English-speaking students of Spanish will tend to say such endings with the English “d” sound. It’s the sound Americans commonly produce when saying such words as “letter,” “butter” and “eater” — phonetically described as a voiced alveolar flap.
The sound required by the Spanish endings is a voiced dental fricative, similar to the sound of the “th” in words such as “bother,” “leather” and “dither.”
It arose in our discussion that my friend had trouble recognizing the difference between the unvoiced dental fricative sound of English words such as “ethical,” “method” and “lethargic” versus the voiced variant in the “bother-leather-dither” trio.
The phonetic symbol for the unvoiced variant is the Greek letter “theta”; the symbol for the voiced variant is the Old English and Icelandic letter “eth.”
When the Spanish word endings mentioned above are pronounced with the English flap “d” sound, a word such as Spanish “todo” (“all”) may be misunderstood as “toro” (“bull”).
A similar instance is furnished by Selena’s song transcribed as “Bidi Bidi Bom Bom,” where she was probably singing what Spanish would write as “biri biri bam bam.”
I’ve devised a fun game for my friend. There are 3 camps: the Ether camp, the Either camp, and the Eater camp.
Which of the following English words belong in each camp?
matter, pithy, father, mythical, feather, otter, nothing, rather, frothy, other, monolithic, utter, northern, north, southern, south, fodder, Etheridge, fritter, Carthage, nether, oath, later, thistle, wither. (Hint: The Ether camp has 11. The Either camp has 8. The Eater camp has 6.)
Which of the following Spanish words belong in each camp? (Translations provided merely to satisfy curiosity.)

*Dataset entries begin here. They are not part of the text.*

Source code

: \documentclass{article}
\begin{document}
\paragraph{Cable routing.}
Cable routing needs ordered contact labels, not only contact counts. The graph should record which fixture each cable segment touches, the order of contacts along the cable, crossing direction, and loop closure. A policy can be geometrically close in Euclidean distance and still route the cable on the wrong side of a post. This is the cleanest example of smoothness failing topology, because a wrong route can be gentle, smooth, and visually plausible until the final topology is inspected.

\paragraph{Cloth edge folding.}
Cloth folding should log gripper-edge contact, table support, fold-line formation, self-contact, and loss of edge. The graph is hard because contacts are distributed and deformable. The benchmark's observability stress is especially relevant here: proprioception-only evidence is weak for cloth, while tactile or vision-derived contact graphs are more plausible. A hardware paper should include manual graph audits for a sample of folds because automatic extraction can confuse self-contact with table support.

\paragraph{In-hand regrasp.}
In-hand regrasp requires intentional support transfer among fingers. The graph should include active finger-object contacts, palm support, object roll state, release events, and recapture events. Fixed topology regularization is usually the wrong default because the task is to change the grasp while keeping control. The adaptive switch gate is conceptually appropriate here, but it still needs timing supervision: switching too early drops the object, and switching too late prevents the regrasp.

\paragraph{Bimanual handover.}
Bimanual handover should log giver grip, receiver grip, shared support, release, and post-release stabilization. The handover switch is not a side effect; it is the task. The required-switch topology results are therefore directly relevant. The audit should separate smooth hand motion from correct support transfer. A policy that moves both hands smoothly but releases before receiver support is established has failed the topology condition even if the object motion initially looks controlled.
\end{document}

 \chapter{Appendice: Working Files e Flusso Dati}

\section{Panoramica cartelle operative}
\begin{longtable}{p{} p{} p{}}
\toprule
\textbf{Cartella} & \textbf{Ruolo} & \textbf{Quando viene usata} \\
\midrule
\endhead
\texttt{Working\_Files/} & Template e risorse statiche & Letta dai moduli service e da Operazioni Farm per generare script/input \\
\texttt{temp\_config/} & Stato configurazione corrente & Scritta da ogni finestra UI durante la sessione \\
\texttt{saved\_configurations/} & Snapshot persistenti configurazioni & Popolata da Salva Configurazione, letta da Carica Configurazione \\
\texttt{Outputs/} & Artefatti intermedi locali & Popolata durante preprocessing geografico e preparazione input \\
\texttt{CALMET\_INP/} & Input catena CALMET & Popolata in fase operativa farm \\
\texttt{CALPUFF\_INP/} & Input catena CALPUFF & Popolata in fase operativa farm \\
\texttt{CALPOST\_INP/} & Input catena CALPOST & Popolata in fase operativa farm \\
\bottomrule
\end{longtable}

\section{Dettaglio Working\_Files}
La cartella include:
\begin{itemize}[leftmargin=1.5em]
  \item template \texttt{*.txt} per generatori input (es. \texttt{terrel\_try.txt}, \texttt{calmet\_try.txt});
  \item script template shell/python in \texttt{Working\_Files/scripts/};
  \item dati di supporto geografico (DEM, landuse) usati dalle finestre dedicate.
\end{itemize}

lodo (“mud”), moro (“Moor”), pero (“but”), vampiro (“vampire”), nudo (“knot”), estampido (“bang”), loro (“parrot”), módulo (“module”), matador (bullfighter), lirio (“lily”), nítido (clear-cut). (Hint: The Ether camp has 0. The Either camp has 6. The Eater camp has 5)
Note: In the Castilian dialect spoken in much of Spain, the Ether camp would be populated with words such as enlace (“link”), pozo (“well”), and raza (“race”). For my friend and me, that’s a discussion for another day.